The following examples illustrate how the total value of payments received at maturity set forth in the table above are calculated.
Example 1: The lowest closing price of the Reference Stock during the Monitoring Period was $18.50 but the Final Share Price is $38.00. Because the Final Share Price of $38.00 is greater than the Initial Share Price of $37.00, you will receive a payment at maturity of $1,000 per $1,000 principal amount note.
Example 2: The lowest closing price of the Reference Stock during the Monitoring Period was $18.50 and the Final Share Price is $36.00. Because the Final Share Price of $18.50 is less than the Initial Share Price of $37.00 and the closing price of the Reference Stock declined by more than the Protection Amount on at least one day during the Monitoring Period, you will receive the Physical Delivery Amount, or at our election, the Cash Value thereof, at maturity. Because the Final Share Price of the Reference Stock is $36.00, the total value of your final payment at maturity, whether in cash or shares of the Reference Stock, is $972.97.
Example 3: The closing price of the Reference Stock between the Pricing Date and before the Observation Date does not reflect a decline of more than the Protection Amount. However, the closing price of the Reference Stock on the Observation Date is $18.50, a decline of more than the Protection Amount.

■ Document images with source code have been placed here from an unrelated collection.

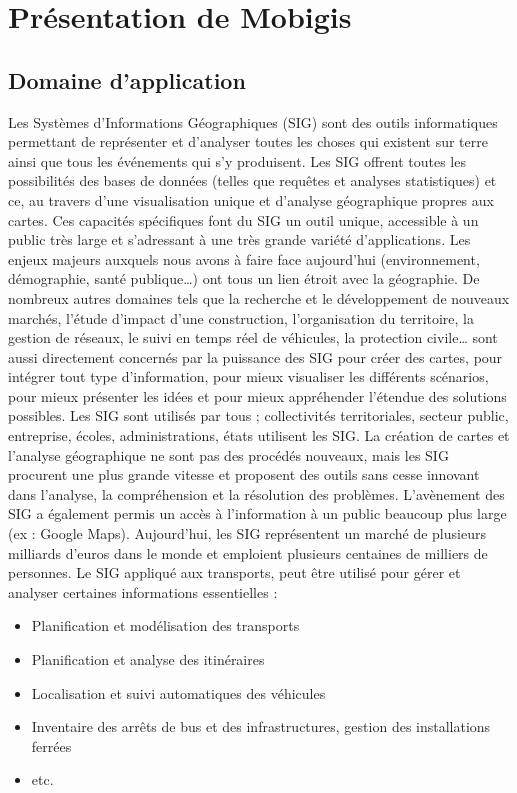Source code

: \chapter{Présentation de Mobigis}
\label{PresentationEntreprise}

\section{Domaine d'application}\label{sig}

Les Systèmes d'Informations Géographiques (SIG) sont des outils informatiques permettant de représenter et d'analyser toutes les choses qui existent sur terre ainsi que tous les événements qui s'y produisent.
Les SIG offrent toutes les possibilités des bases de données (telles que requêtes et analyses statistiques) et ce, au travers d'une visualisation unique et d'analyse géographique propres aux cartes. Ces capacités spécifiques font du SIG un outil unique, accessible à un public très large et s'adressant à une très grande variété d'applications. 
Les enjeux majeurs auxquels nous avons à faire face aujourd'hui (environnement, démographie, santé publique…) ont tous un lien étroit avec la géographie. De nombreux autres domaines tels que la recherche et le développement de nouveaux marchés, l'étude d'impact d'une construction, l'organisation du territoire, la gestion de réseaux, le suivi en temps réel de véhicules, la protection civile… sont aussi directement concernés par la puissance des SIG pour créer des cartes, pour intégrer tout type d'information, pour mieux visualiser les différents scénarios, pour mieux présenter les idées et pour mieux appréhender l'étendue des solutions possibles.
Les SIG sont utilisés par tous ; collectivités territoriales, secteur public, entreprise, écoles, administrations, états utilisent les SIG. La création de cartes et l'analyse géographique ne sont pas des procédés nouveaux, mais les SIG procurent une plus grande vitesse et proposent des outils sans cesse innovant dans l'analyse, la compréhension et la résolution des problèmes.
L'avènement des SIG a également permis un accès à l'information à un public beaucoup plus large (ex : Google Maps). Aujourd'hui, les SIG représentent un marché de plusieurs milliards d'euros dans le monde et emploient plusieurs centaines de milliers de personnes. 
Le SIG appliqué aux transports, peut être utilisé pour gérer et analyser certaines informations essentielles :
\begin{itemize}
\item Planification et modélisation des transports
\item Planification et analyse des itinéraires 
\item Localisation et suivi automatiques des véhicules 
\item Inventaire des arrêts de bus et des infrastructures, gestion des installations ferrées 
\item etc. 
\end{itemize}


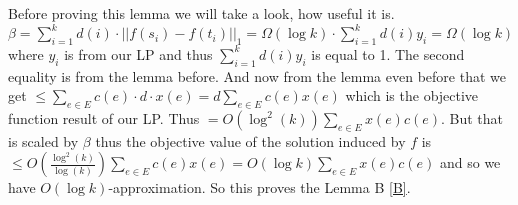 Before proving this lemma we will take a look, how useful it is. $\beta = \sum_{i = 1}^{k} d(i) \cdot ||f(s_{i}) - f(t_{i})||_{1} = \Omega(\log k) \cdot \sum_{i = 1}^{k} d(i) y_{i} = \Omega(\log k)$ where $y_{i}$ is from our LP and thus $\sum_{i = 1}^{k} d(i) y_{i}$ is equal to 1. The second equality is from the lemma before. And now from the lemma even before that we get $\leq \sum_{e \in E} c(e) \cdot d \cdot x(e) = d \sum_{e \in E} c(e) x(e)$ which is the objective function result of our LP. Thus $= O(\log^{2}(k)) \sum_{e \in E} x(e) c(e)$. But that is scaled by $\beta$ thus the objective value of the solution induced by $f$ is $\leq O \left(\frac{\log^{2}(k)}{\log(k)}\right) \sum_{e \in E} c(e) x(e) = O(\log k) \sum_{e \in E} x(e) c(e)$ and so we have $O(\log k)$-approximation. So this proves the Lemma B \ref{B}.

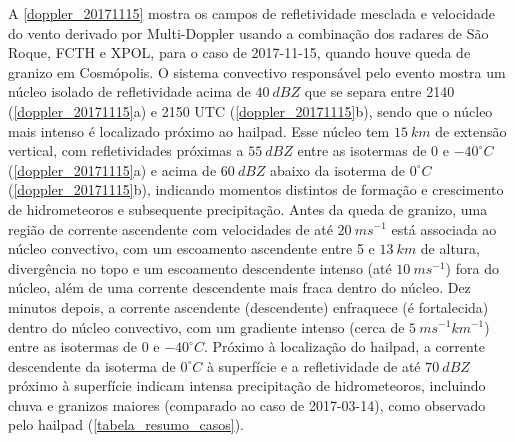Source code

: A \autoref{doppler_20171115} mostra os campos de refletividade mesclada e velocidade do vento derivado por Multi-Doppler usando a combinação dos radares de São Roque, FCTH e XPOL, para o caso de 2017-11-15, quando houve queda de granizo em Cosmópolis. O sistema convectivo responsável pelo evento mostra um núcleo isolado de refletividade acima de $40\:dBZ$ que se separa entre 2140 (\autoref{doppler_20171115}a) e 2150 UTC (\autoref{doppler_20171115}b), sendo que o núcleo mais intenso é localizado próximo ao hailpad. Esse núcleo tem $15\:km$ de extensão vertical, com refletividades próximas a $55\:dBZ$ entre as isotermas de 0 e $-40^{\circ}C$ (\autoref{doppler_20171115}a) e acima de $60\:dBZ$ abaixo da isoterma de $0^{\circ}C$ (\autoref{doppler_20171115}b), indicando momentos distintos de formação e crescimento de hidrometeoros e subsequente precipitação. Antes da queda de granizo, uma região de corrente ascendente com velocidades de até $20\:ms^{-1}$ está associada ao núcleo convectivo, com um escoamento ascendente entre 5 e $13\:km$ de altura, divergência no topo e um escoamento descendente intenso (até $10\:ms^{-1}$) fora do núcleo, além de uma corrente descendente mais fraca dentro do núcleo. Dez minutos depois, a corrente ascendente (descendente) enfraquece (é fortalecida) dentro do núcleo convectivo, com um gradiente intenso (cerca de $5\:ms^{-1}km^{-1}$) entre as isotermas de 0 e $-40^{\circ}C$. Próximo à localização do hailpad, a corrente descendente da isoterma de $0^{\circ}C$ à superfície e a refletividade de até $70\:dBZ$ próximo à superfície indicam intensa precipitação de hidrometeoros, incluindo chuva e granizos maiores (comparado ao caso de 2017-03-14), como observado pelo hailpad (\autoref{tabela_resumo_casos}).

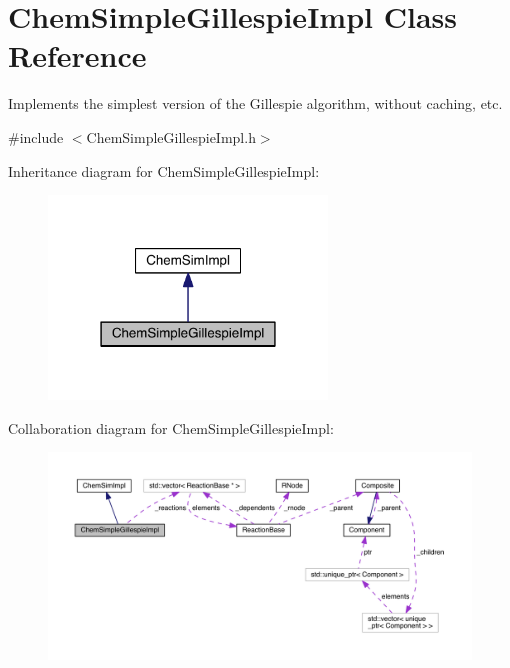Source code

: \hypertarget{classChemSimpleGillespieImpl}{\section{Chem\+Simple\+Gillespie\+Impl Class Reference}
\label{classChemSimpleGillespieImpl}
}


Implements the simplest version of the Gillespie algorithm, without caching, etc.  




{\ttfamily \#include $<$Chem\+Simple\+Gillespie\+Impl.\+h$>$}



Inheritance diagram for Chem\+Simple\+Gillespie\+Impl\+:\nopagebreak
\begin{figure}[H]
\begin{center}
\leavevmode
\includegraphics[width=210pt]{classChemSimpleGillespieImpl__inherit__graph}
\end{center}
\end{figure}


Collaboration diagram for Chem\+Simple\+Gillespie\+Impl\+:
\nopagebreak
\begin{figure}[H]
\begin{center}
\leavevmode
\includegraphics[width=350pt]{classChemSimpleGillespieImpl__coll__graph}
\end{center}
\end{figure}
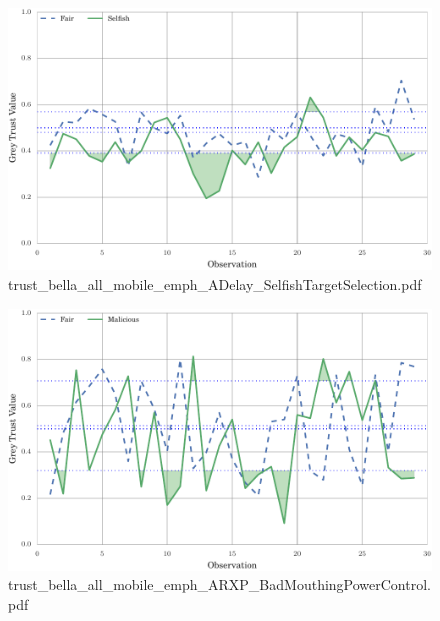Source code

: \documentclass{article}
\begin{document}
\begin{figure}[h!]
\centering
\includegraphics[width=\linewidth]{trust_bella_all_mobile_emph_ADelay_SelfishTargetSelection.pdf}
\caption{trust\_bella\_all\_mobile\_emph\_ADelay\_SelfishTargetSelection.pdf}
\end{figure}




\begin{figure}[h!]
\centering
\includegraphics[width=\linewidth]{trust_bella_all_mobile_emph_ARXP_BadMouthingPowerControl.pdf}
\caption{trust\_bella\_all\_mobile\_emph\_ARXP\_BadMouthingPowerControl.pdf}
\end{figure}
\end{document}
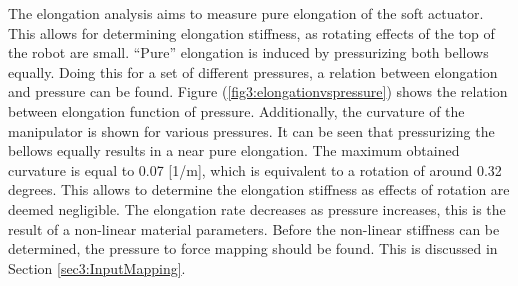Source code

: The elongation analysis aims to measure pure elongation of the soft actuator. This allows for determining elongation stiffness, as rotating effects of the top of the robot are small. ``Pure'' elongation is induced by pressurizing both bellows equally. Doing this for a set of different pressures, a relation between elongation and pressure can be found. Figure (\ref{fig3:elongationvspressure}) shows the relation between elongation function of pressure. Additionally, the curvature of the manipulator is shown for various pressures. It can be seen that pressurizing the bellows equally results in a near pure elongation. The maximum obtained curvature is equal to 0.07 [1/m], which is equivalent to a rotation of around 0.32 degrees. This allows to determine the elongation stiffness as effects of rotation are deemed negligible. The elongation rate decreases as pressure increases, this is the result of a non-linear material parameters. Before the non-linear stiffness can be determined, the pressure to force mapping should be found. This is discussed in Section \ref{sec3:InputMapping}.

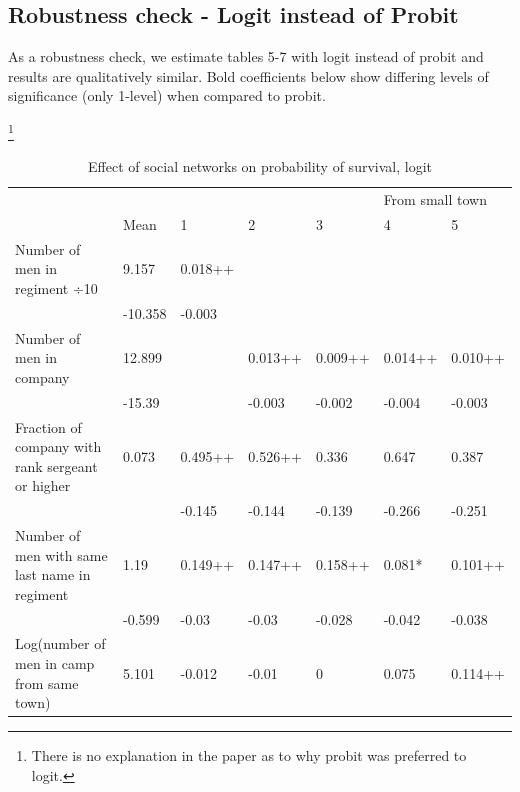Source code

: \documentclass[draft.tex]{subfiles}
\begin{document}
\subsection{Robustness check - Logit instead of Probit}

As a robustness check, we estimate tables 5-7 with logit instead of probit and results are qualitatively similar. Bold coefficients below show differing levels of significance (only 1-level) when compared to probit.

\begin{table}
\caption{Effect of social networks on probability of survival, logit}\footnote{There is no explanation in the paper as to why probit was preferred to logit.}
\label{logit}
\begin{tabular}{lllllll}
\hline
                                                 &         &         &         &         & \multicolumn{2}{l}{From small town} \\
                                                 & Mean    & 1       & 2       & 3       & 4                                   & 5 \\
Number of men in regiment ÷10                    & 9.157   & 0.018++ &         &         &                                     &  \\
                                                 & -10.358 & -0.003  &         &         &                                     &  \\
Number of men in company                         & 12.899  &         & 0.013++ & 0.009++ & 0.014++                             & 0.010++ \\
                                                 & -15.39  &         & -0.003  & -0.002  & -0.004                              & -0.003 \\
Fraction of company with rank sergeant or higher & 0.073   & 0.495++ & 0.526++ & 0.336   & 0.647                               & 0.387 \\
                                                 &         & -0.145  & -0.144  & -0.139  & -0.266                              & -0.251 \\
Number of men with same last name in regiment    & 1.19    & 0.149++ & 0.147++ & 0.158++ & 0.081*                              & 0.101++ \\
                                                 & -0.599  & -0.03   & -0.03   & -0.028  & -0.042                              & -0.038 \\
Log(number of men in camp from same town)        & 5.101   & -0.012  & -0.01   & 0       & 0.075                               & 0.114++ \\

\end{tabular}
\end{table}
\end{document}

Because the Final Share Price of $18.50 is less than the Initial Share Price of $37.00 and the Final Share Price has declined by more than the Protection Amount, you will receive the Physical Delivery Amount, or at our election, the Cash Value thereof, at maturity. Because the Final Share Price of the Reference Stock is $18.50, the total value of your final payment at maturity, whether in cash or shares of the Reference Stock, is $500.
Example 4: The Final Share Price of $24.05 is less than the Initial Share Price of $37.00 but does not decline by more than the Protection Amount and the closing price of the Reference Stock does not decline by more than the Protection Amount on any day during the Monitoring Period. Because the closing price of the Reference Stock has not declined by more than the Protection Amount, you will receive a payment at maturity of $1,000 per $1,000 principal amount note, even though the Final Share Price of $24.05 is less than the Initial Share Price of $37.00.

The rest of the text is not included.